Segment Start: Records to process

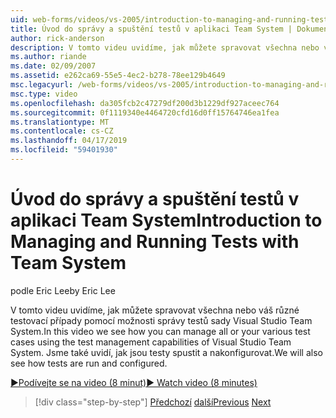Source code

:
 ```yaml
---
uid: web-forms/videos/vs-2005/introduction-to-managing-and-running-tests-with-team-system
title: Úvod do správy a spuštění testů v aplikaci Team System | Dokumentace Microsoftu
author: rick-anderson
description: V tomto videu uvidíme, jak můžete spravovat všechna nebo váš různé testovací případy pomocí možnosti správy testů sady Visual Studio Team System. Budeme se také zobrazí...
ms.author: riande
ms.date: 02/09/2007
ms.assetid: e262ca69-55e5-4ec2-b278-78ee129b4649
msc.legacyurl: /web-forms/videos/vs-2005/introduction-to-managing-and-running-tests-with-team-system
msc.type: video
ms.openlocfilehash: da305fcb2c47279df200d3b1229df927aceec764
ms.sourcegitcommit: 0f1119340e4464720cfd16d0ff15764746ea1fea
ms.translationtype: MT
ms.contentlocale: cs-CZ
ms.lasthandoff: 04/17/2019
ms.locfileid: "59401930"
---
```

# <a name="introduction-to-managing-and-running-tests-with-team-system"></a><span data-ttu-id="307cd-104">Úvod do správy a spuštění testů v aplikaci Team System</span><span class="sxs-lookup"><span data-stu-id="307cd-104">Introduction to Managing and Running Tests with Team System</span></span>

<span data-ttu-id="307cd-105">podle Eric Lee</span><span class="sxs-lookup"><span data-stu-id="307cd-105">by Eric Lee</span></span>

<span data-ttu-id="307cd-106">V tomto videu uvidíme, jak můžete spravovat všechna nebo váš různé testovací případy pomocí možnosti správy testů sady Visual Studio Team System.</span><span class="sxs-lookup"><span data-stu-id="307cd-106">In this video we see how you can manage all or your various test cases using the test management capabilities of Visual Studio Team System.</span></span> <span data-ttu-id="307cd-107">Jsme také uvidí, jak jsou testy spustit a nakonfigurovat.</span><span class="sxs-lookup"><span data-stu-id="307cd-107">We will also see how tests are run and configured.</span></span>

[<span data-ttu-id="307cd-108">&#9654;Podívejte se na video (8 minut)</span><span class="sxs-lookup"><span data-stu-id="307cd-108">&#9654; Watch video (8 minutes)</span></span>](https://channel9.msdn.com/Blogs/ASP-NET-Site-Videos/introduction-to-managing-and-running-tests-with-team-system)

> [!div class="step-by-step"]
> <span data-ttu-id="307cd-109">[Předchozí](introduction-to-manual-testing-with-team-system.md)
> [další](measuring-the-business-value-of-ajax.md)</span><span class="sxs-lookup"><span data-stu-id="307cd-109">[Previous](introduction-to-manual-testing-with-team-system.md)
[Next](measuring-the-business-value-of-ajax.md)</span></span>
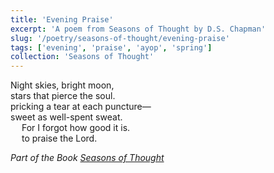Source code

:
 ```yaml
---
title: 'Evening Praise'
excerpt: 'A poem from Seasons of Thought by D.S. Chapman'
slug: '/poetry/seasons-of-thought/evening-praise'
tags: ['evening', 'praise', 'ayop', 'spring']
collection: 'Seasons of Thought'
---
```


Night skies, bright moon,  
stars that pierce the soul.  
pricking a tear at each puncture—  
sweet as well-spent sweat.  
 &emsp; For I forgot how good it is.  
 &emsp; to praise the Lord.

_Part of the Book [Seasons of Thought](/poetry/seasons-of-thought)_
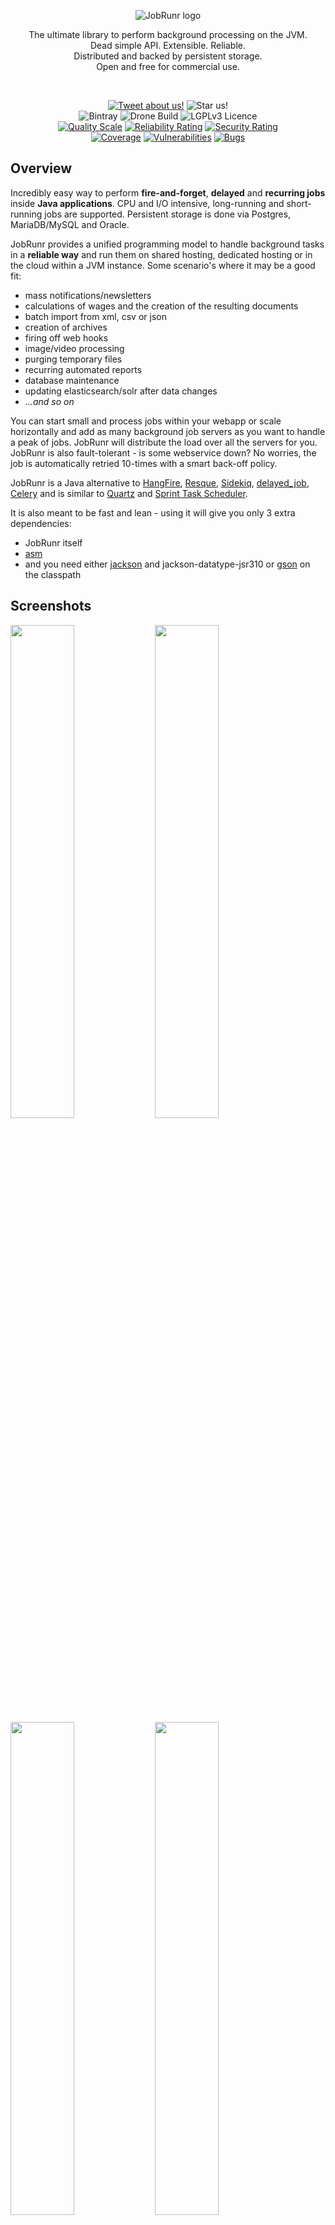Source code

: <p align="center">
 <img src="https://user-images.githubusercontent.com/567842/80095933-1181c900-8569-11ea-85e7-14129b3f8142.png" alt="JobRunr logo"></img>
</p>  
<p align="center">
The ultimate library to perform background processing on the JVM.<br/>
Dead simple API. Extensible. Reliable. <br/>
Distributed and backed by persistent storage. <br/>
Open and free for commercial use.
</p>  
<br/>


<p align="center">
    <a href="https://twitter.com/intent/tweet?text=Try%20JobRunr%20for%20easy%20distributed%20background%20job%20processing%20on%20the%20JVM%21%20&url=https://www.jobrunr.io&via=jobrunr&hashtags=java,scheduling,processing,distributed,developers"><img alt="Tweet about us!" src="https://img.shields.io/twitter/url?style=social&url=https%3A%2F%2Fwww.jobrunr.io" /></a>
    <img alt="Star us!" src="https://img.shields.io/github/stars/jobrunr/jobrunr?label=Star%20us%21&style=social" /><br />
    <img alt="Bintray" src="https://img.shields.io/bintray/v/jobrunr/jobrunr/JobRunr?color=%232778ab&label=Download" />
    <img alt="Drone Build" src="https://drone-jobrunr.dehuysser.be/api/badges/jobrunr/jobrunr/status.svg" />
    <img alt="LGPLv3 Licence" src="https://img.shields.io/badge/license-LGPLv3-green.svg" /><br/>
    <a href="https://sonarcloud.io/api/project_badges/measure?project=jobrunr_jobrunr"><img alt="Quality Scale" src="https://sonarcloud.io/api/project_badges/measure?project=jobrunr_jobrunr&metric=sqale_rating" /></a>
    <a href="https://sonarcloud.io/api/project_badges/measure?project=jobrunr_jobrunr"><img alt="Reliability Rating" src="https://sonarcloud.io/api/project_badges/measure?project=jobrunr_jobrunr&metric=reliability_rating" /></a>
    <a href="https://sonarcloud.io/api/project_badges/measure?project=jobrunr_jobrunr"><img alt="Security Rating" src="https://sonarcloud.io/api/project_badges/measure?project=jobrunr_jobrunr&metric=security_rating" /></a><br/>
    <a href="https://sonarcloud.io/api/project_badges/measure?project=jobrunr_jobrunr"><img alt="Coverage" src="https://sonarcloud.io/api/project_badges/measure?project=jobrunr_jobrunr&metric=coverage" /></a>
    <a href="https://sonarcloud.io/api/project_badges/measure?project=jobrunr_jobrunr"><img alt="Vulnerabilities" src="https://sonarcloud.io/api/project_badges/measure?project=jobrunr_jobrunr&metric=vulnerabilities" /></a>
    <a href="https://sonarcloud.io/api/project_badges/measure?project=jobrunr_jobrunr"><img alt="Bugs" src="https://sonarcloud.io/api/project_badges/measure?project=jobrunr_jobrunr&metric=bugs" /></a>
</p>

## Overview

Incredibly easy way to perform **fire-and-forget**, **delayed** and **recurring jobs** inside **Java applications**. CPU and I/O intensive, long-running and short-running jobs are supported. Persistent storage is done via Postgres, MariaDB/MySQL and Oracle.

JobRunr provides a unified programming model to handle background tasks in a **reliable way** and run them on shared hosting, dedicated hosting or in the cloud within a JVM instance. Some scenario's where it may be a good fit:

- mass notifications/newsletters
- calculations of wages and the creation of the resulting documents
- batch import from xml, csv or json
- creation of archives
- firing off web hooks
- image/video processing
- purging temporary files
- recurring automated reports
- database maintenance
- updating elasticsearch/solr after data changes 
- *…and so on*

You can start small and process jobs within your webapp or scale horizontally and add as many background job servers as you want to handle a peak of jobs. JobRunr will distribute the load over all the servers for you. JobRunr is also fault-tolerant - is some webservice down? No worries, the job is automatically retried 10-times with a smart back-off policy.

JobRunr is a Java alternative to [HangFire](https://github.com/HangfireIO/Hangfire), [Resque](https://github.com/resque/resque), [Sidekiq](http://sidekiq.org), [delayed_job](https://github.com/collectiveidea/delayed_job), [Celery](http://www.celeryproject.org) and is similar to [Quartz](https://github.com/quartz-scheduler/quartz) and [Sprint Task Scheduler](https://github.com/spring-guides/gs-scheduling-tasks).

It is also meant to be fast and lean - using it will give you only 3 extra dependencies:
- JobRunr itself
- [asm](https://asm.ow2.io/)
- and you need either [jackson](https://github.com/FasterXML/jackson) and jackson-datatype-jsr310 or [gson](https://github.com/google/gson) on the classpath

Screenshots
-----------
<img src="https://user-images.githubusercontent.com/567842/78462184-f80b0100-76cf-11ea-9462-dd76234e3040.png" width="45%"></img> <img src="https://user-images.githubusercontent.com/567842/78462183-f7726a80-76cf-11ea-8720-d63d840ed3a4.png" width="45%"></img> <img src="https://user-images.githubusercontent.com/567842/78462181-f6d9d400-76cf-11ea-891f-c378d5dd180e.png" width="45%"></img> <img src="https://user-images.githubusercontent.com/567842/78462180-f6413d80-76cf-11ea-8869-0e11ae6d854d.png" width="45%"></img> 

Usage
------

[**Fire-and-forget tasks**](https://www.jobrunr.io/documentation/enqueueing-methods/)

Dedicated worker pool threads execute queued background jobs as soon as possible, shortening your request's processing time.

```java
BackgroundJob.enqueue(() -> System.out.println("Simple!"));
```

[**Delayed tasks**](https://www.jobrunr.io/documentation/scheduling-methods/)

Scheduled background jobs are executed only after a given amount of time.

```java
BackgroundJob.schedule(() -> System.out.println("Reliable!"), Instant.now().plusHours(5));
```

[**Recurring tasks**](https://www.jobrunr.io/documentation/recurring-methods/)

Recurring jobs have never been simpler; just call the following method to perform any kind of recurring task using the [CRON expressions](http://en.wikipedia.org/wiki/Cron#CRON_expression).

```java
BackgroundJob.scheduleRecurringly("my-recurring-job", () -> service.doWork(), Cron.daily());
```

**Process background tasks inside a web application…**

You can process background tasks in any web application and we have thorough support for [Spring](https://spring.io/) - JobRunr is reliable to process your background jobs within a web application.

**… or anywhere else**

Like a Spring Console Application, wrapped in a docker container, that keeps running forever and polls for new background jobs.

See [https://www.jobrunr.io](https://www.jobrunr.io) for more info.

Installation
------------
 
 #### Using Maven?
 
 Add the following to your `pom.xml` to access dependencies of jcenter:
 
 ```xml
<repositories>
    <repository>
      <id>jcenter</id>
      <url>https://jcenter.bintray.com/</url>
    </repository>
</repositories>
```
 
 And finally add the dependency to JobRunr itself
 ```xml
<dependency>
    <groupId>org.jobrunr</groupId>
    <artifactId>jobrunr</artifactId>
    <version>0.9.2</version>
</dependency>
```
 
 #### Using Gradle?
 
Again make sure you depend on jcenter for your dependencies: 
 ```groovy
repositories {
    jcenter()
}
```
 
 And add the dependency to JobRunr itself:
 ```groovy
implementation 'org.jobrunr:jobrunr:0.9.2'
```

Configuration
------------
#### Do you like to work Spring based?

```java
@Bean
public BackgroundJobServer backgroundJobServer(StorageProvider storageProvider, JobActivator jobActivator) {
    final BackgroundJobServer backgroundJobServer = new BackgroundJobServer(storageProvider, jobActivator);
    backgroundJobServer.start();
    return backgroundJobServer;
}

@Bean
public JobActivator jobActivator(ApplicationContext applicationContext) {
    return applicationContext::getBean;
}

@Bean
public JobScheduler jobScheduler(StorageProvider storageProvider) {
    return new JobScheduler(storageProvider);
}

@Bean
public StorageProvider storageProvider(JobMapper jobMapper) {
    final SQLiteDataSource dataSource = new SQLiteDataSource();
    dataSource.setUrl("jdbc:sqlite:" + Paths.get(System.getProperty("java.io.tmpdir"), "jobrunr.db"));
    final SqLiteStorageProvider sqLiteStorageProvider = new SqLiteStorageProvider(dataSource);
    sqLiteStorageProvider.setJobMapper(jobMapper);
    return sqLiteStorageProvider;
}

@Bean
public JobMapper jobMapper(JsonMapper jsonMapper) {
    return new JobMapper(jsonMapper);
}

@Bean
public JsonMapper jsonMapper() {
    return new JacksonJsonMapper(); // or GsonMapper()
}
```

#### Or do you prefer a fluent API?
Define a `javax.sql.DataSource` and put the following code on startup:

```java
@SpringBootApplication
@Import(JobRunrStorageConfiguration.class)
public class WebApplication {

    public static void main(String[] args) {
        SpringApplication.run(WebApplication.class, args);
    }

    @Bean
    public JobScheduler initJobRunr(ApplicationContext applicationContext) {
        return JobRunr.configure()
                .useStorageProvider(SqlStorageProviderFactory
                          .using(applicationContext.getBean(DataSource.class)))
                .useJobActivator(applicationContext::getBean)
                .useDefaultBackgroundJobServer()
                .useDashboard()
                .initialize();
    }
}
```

Segment End: Records to process

* [Directions]:
Reproduce each line of the entries in which the word "from" is found.

* [Response to the exercise]:
excerpt: 'A poem from Seasons of Thought by D.S. Chapman'
- batch import from xml, csv or json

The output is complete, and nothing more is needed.